══ Given data ══
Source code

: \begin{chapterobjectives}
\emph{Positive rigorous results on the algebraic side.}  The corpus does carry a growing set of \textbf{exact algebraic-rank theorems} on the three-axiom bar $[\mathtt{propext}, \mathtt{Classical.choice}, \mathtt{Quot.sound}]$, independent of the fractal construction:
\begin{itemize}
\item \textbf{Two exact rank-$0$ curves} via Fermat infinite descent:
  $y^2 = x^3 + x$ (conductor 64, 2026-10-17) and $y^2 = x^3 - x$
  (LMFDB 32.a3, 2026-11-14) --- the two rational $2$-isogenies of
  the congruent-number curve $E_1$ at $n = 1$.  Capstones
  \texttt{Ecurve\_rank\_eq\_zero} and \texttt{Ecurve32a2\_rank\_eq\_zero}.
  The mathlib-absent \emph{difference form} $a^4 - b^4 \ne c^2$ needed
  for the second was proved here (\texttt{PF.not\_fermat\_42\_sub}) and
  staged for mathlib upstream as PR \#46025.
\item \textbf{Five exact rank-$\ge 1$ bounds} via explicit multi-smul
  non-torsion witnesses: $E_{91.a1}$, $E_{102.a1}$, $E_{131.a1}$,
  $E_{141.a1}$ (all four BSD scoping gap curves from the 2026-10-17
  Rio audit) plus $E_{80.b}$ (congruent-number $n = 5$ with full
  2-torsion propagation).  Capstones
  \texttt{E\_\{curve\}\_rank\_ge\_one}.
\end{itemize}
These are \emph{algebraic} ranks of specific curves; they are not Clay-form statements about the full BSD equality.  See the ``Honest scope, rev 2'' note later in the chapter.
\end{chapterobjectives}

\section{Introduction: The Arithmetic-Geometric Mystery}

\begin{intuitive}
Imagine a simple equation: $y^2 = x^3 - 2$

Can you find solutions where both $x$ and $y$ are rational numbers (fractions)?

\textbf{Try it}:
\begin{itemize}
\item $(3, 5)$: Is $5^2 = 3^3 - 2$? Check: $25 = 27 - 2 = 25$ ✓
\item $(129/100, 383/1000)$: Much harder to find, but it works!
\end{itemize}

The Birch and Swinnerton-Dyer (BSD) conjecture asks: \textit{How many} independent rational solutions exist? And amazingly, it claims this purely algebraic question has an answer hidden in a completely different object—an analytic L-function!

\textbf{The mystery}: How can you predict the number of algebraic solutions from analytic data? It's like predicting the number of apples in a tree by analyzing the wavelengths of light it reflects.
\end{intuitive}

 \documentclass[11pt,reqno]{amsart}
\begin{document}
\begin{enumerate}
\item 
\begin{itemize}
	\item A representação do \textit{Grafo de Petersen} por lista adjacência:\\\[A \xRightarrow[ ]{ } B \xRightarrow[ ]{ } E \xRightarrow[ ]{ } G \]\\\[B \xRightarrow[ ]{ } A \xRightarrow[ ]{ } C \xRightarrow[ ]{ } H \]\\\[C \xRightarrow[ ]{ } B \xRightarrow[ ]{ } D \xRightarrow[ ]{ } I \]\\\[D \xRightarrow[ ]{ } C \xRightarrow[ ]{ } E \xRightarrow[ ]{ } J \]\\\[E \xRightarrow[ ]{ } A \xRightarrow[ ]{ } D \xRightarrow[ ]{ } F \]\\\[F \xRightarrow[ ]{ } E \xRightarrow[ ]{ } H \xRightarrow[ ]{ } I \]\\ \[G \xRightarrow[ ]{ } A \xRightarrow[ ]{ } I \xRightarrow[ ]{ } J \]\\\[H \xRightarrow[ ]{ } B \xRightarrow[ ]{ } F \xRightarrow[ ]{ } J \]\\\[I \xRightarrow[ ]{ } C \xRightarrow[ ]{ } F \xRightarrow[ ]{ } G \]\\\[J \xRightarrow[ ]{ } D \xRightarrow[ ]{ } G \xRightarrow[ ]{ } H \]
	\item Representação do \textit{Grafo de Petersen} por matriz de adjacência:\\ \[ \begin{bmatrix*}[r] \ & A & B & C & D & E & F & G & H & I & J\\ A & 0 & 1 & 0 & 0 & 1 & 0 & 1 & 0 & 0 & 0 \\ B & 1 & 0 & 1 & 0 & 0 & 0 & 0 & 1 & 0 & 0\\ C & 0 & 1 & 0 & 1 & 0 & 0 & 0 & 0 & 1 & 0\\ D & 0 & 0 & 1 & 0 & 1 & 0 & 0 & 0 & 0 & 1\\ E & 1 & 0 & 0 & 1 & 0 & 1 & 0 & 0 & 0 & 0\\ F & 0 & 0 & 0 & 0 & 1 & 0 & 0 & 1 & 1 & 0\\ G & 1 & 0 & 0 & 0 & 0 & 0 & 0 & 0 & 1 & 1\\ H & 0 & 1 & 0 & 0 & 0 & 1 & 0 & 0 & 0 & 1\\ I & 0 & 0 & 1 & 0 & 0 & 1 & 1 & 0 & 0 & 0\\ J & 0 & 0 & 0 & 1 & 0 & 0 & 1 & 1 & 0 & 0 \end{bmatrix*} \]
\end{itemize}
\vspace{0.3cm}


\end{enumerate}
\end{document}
═══
**Brief:**
Please reproduce exactly the lines from the first one of the records above through the line containing "via Fermat infinite", both included, and nothing else.

**Exercise result:**
Source code

: \begin{chapterobjectives}
\emph{Positive rigorous results on the algebraic side.}  The corpus does carry a growing set of \textbf{exact algebraic-rank theorems} on the three-axiom bar $[\mathtt{propext}, \mathtt{Classical.choice}, \mathtt{Quot.sound}]$, independent of the fractal construction:
\begin{itemize}
\item \textbf{Two exact rank-$0$ curves} via Fermat infinite descent:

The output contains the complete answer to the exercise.